Excerpts from a dataset:
· · · ·

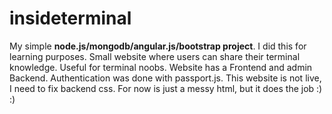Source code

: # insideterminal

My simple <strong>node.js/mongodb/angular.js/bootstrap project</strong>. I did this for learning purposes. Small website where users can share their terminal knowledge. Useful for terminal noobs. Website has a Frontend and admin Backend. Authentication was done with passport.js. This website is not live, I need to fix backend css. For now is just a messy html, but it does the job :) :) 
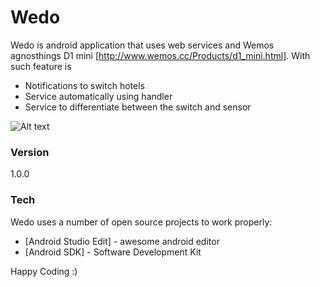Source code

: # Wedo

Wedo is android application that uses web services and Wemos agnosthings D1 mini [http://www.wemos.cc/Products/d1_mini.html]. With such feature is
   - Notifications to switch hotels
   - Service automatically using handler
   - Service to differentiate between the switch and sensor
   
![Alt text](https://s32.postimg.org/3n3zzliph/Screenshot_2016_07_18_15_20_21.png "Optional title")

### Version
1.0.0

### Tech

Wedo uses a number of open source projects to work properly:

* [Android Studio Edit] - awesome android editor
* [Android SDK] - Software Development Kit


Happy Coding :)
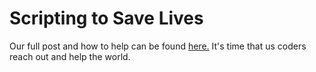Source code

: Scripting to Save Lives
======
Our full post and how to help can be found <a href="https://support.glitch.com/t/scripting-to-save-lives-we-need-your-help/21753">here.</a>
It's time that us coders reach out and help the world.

· · · ·

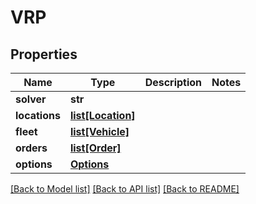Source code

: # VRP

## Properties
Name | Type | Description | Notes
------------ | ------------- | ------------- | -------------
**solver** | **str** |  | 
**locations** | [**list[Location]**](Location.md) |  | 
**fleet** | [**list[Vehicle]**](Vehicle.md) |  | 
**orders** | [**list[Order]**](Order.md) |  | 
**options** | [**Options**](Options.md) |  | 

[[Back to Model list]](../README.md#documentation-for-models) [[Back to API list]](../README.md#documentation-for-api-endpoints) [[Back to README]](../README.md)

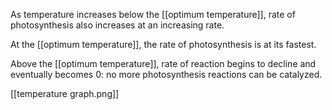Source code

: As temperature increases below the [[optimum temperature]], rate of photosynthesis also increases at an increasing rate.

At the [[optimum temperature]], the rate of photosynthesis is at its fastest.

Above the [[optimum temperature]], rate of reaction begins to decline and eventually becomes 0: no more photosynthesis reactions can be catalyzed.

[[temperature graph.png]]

· · · ·

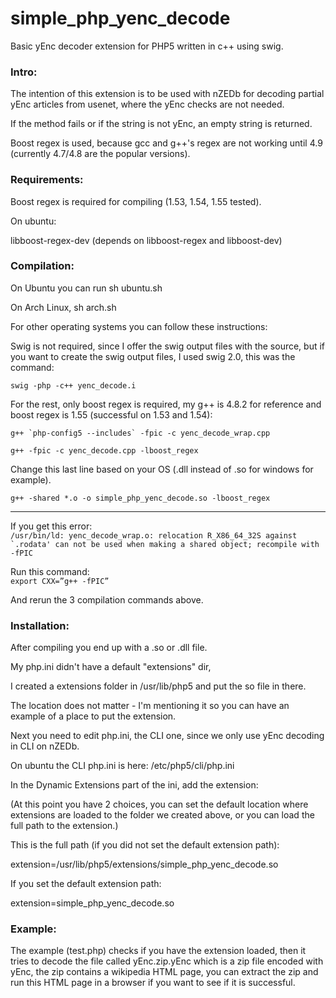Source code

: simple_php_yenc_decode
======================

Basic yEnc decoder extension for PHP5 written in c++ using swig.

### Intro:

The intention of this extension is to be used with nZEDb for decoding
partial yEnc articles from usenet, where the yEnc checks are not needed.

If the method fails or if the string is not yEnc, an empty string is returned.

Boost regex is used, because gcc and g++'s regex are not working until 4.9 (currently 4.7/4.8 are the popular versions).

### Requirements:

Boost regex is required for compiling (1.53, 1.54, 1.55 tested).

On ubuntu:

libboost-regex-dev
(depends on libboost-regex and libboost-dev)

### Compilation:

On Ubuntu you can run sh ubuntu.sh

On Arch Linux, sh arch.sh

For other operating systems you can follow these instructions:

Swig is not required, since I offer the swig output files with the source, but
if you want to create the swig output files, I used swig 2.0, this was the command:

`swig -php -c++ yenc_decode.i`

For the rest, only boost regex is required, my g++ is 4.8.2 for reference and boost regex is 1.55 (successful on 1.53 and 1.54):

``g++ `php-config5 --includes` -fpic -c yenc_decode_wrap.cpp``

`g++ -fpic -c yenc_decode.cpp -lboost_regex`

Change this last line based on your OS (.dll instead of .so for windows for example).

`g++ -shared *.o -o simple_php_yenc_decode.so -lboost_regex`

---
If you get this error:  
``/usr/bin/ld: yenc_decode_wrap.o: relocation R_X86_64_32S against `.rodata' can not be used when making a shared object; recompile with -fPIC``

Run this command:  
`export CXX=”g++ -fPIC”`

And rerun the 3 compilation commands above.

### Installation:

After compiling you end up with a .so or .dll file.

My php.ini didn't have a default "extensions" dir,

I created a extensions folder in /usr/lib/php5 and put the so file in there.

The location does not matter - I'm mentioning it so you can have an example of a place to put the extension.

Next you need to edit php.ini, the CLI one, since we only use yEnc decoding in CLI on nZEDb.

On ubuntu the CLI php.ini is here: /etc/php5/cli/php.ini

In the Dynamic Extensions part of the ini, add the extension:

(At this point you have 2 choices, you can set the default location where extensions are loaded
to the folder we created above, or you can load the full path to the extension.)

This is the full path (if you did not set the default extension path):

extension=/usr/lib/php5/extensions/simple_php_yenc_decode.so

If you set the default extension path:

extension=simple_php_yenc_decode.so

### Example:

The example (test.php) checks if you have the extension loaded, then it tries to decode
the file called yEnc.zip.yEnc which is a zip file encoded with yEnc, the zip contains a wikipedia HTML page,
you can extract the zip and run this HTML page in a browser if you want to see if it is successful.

· · · ·

Leaving out each picture, repeat exactly the lines above from the one that contains "My simple <strong>node.js/mongodb/angular.js/bootstrap" through the one that contains "It's time that".

My simple <strong>node.js/mongodb/angular.js/bootstrap project</strong>. I did this for learning purposes. Small website where users can share their terminal knowledge. Useful for terminal noobs. Website has a Frontend and admin Backend. Authentication was done with passport.js. This website is not live, I need to fix backend css. For now is just a messy html, but it does the job :) :) 
Source code

: # Wedo

Wedo is android application that uses web services and Wemos agnosthings D1 mini [http://www.wemos.cc/Products/d1_mini.html]. With such feature is
   - Notifications to switch hotels
   - Service automatically using handler
   - Service to differentiate between the switch and sensor
   
![Alt text](https://s32.postimg.org/3n3zzliph/Screenshot_2016_07_18_15_20_21.png "Optional title")

### Version
1.0.0

### Tech

Wedo uses a number of open source projects to work properly:

* [Android Studio Edit] - awesome android editor
* [Android SDK] - Software Development Kit


Happy Coding :)
Source code

: Scripting to Save Lives
======
Our full post and how to help can be found <a href="https://support.glitch.com/t/scripting-to-save-lives-we-need-your-help/21753">here.</a>
It's time that us coders reach out and help the world.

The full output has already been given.